Can I drive with a bad Transfer Case Output Shaft Oil Seal?

Since the transfer case is a power distribution unit to all four wheels, failure of the transfer case will render the vehicle useless, so an obviously leaking transfer case output shaft seal should be repaired immediately to protect the expensive unit. However, if only seepage is noticed, or in other words, the area near the seal seems a little glossy, the repair is not extremely urgent. In this case, the transfer case fluid level should be checked, and if the transfer case is full, the manufacturer may even consider slight seepage normal.

How often do Transfer Case Output Shaft Oil Seals need replacement?

According to a comparison of real-world data, transfer case output shaft seals typically fail any time after 85,000 miles, with the majority of them failing long afterwards. Some failures are reported before the 85,000 mile mark, but that is typically not the case. Risk factors that could cause the output shaft seal to fail prematurely are lifted suspensions that alter the driveline angle, a worn drive shaft yoke, worn transfer case output shaft bearing, or lack of maintenance.

How are Transfer Case Output Shaft Oil Seal issues diagnosed?

Diagnosing a leaking transfer case output shaft seal is very simple and straightforward. If the seal is allowing a droplet to form, it must be changed. Also, if the transfer case output shaft bearing is being replaced, or if the driveshaft is removed for any reason, the seal should typically be replaced. Lastly, if there is play in the driveshaft, the seal will be changed to prevent future leaks due to uneven wear of the rubberized lips on the seal.

How are Transfer Case Output Shaft Oil Seals replaced?

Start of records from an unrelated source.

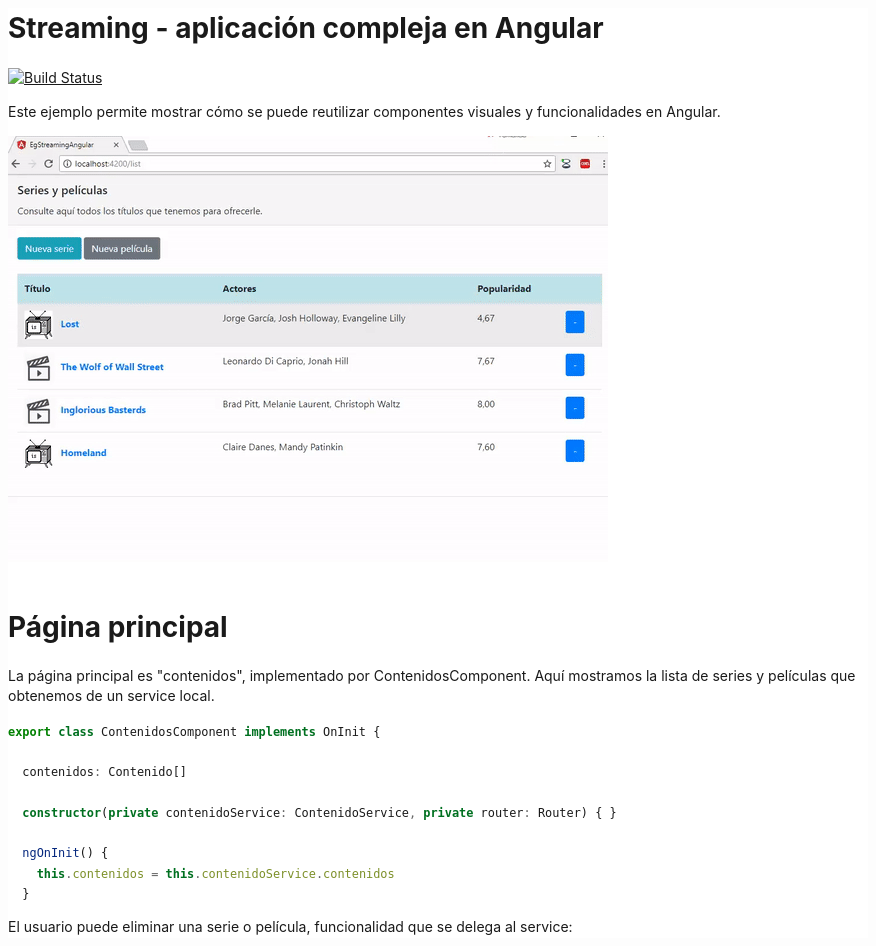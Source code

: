 
# Streaming - aplicación compleja en Angular

[![Build Status](https://www.travis-ci.org/uqbar-project/eg-streaming-angular.svg?branch=master)](https://www.travis-ci.org/uqbar-project/eg-streaming-angular)

Este ejemplo permite mostrar cómo se puede reutilizar componentes visuales y funcionalidades en Angular. 

![video](video/demo.gif)

# Página principal

La página principal es "contenidos", implementado por ContenidosComponent. Aquí mostramos la lista de series y películas que obtenemos de un service local.

```typescript
export class ContenidosComponent implements OnInit {

  contenidos: Contenido[]

  constructor(private contenidoService: ContenidoService, private router: Router) { }
  
  ngOnInit() {
    this.contenidos = this.contenidoService.contenidos
  }
```

El usuario puede eliminar una serie o película, funcionalidad que se delega al service:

Before access to the transfer case output shaft seal is possible, the driveshaft must be removed from the transfer case, and some fluid may have to be drained from the transfer case to prevent spillage. Once the driveshaft is out of the way, a seal puller is used to pull or bend the seal out of the transfer case output shaft housing. The output shaft is cleaned, as is the housing where the new seal will be installed, and depending on the recommendations of the manufacturer, a sealant will be applied between the new output shaft seal and the transfer case housing. When the drive shaft is re-installed, if it directly contacts the seal, the seal will be lubricated and protected while inserting the driveshaft yoke onto the output shaft of the transfer case. The driveshaft and transfer case bushings will be inspected for excessive play before the transfer case is filled and tested.

RepairPal Recommendations for Transfer Case Output Shaft Oil Seal issues

There are many choices when selecting new seals for the transfer case output shaft, and the type of seal should be selected based on wear patterns on the shaft and newest revisions. If there are wear patterns visible on the driveshaft yoke or output shaft, there are typically aftermarket seals available which allow the seal to ride on a different portion of the shaft, often eliminating the need to replace the shaft.

What to look out for when dealing with Transfer Case Output Shaft Oil Seal issues

Transfer case mounts do fail over time, and require replacement to ensure the longevity of driveshaft u-joints, input shaft seals, and output shaft seals. Also, proper maintenance of the transfer cases, i.e. replacing the transfer case fluid or gear oil at the specified intervals, and inspection of the entire driveline assembly periodically can greatly reduce the need for later repairs. Especially for suspension lifted vehicles, the free-play in the drive shaft and output shafts should be checked periodically to prevent damage to the shaft in the event of bearing failure. Waiting to inspect the shaft until there is a bearing failure will typically require the transfer case output shaft to be replaced.

Can I replace the Transfer Case Output Shaft Oil Seal myself?

This is a great DIY for the moderately skilled technician. As long as proper safety precautions are taken, such as proper lifting and supporting practices, changing the transfer case output shaft seal should not be a problem at all. However, if the transfer case is making grinding, crunching, knocking, or rattling noises while driving, it is best to have it inspected by a professional technician who can recommend repair.